Songs for a Passerby permette all’utente di farsi osservatore non visto di un paesaggio urbano perturbante in senso freudiano: perfettamente riconoscibile nella sua quotidianità ma insieme doppio straniante di qualcos’altro a cui non è possibile attingere e che per questo ci inquieta. Camminando lentamente, come sulle spine, incontriamo un flusso di persone in marcia che sentiamo mormorare, o forse pensare (il che ci trasforma negli angeli del wendersiano Cielo sopra Berlino), un cavallo agonizzante dietro un dirupo (come il cervo investito dall’auto nel lynchiano Una storia vera), due cani che giocano, e infine una folla di persone in metropolitana ciascuna delle quali è fissa nei propri pensieri leggibili o ascoltabili.
Con Daemon siamo arrivati al cuore di quello che significa usare i media immersivi: uscire da noi stessi, diventare angeli o fantasmi o spiriti di un sovramondo di immagini che risucchia il nostro, ridotto a mero punto di appoggio per l’osservazione. La VR da sola, in quanto dispositivo che sbarra i cancelli alla realtà, non potrebbe a spingersi oltre questo; l’XR di Daemon, invece, che sfrutta anche telecamere 3D per inviare il riflesso dell’utente all’interno del paesaggio virtuale (come faceva un semplice specchio nella fantasmagoria ottocentesca del dottor Pepper) apre infinite altre possibilità.

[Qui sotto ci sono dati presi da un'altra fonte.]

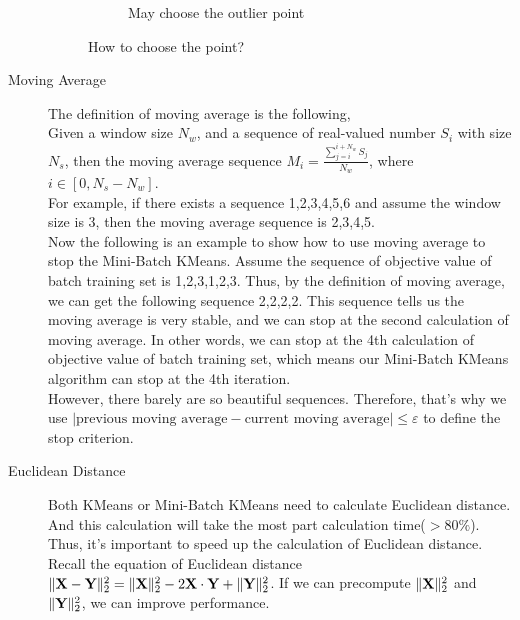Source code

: \documentclass[final,leqno,onefignum,onetabnum]{siamltexmm}
\DeclarePairedDelimiter\norm{\lVert}{\rVert}%
\begin{document}
\begin{description}
\begin{figure}[H]
\begin{center}
\begin{subfigure}[H]{.5\textwidth}
			\caption{May choose the outlier point}
			\label{fig:ourlier_centroids}
		\end{subfigure}%
		\caption{How to choose the point?}
		\label{fig:centroids}
	\end{center}
\end{figure}
\item[Moving Average]

The definition of moving average is the following, \\
Given a window size $N_w$, and a sequence of real-valued number $S_i$ with size $N_s$, then the moving average sequence $M_i = \frac{\sum_{j=i}^{i+N_w} S_j}{N_w}$, where $i \in [0, N_s-N_w]$. \\

For example, if there exists a sequence 1,2,3,4,5,6 and assume the window size is 3, then the moving average sequence is 2,3,4,5. \\

Now the following is an example to show how to use moving average to stop the Mini-Batch KMeans. Assume the sequence of objective value of batch training set is 1,2,3,1,2,3. Thus, by the definition of moving average, we can get the following sequence 2,2,2,2. This sequence tells us the moving average is very stable, and we can stop at the second calculation of moving average. In other words, we can stop at the 4th calculation of objective value of batch training set, which means our Mini-Batch KMeans algorithm can stop at the 4th iteration. \\

However, there barely are so beautiful sequences. Therefore, that's why we use  $ | \text{previous moving average} - \text{current moving average} | \leq \varepsilon $ to define the stop criterion.

\item[Euclidean Distance]

Both KMeans or Mini-Batch KMeans need to calculate Euclidean distance. And this calculation will take the most part calculation time($> 80\%$). Thus, it's  important to speed up the calculation of Euclidean distance. \\

Recall the equation of Euclidean distance $ \norm{\textbf{X} - \textbf{Y}}_2^2 = \norm{\textbf{X}}_2^2 - 2\textbf{X} \cdot \textbf{Y} + \norm{\textbf{Y}}_2^2 $.
If we can precompute $\norm{\textbf{X}}_2^2$ and $\norm{\textbf{Y}}_2^2$, we can improve performance. \\ 


\end{description}
\end{document}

Ci troviamo a dirigere il nostro stesso corpo ai fini della sua visualizzazione per comporre un paesaggio che lo includa nel modo migliore possibile; ci troviamo a completare il film girato da Daemon trovando il nostro posto nel mondo di solitudine e malinconia che l’autrice ha creato. Del costante lavoro che durante l’esperienza facciamo istintivamente abbiamo infine coscienza negli ultimi minuti dell’opera, quando ci troviamo di fronte al nostro riflesso come davanti a uno specchio rovesciato; a quel punto possiamo vivere ciò che tante pagine della filosofia novecentesca (da Husserl a Plessner) hanno cercato di dire: le persone hanno e insieme sono un corpo; lo usano, lo prestano, lo abitano, ma insieme vi si identificano. Nella versione di Daemon, le nuove tecnologie rivelano la dimensione eccentrica che è alla base dell’umano.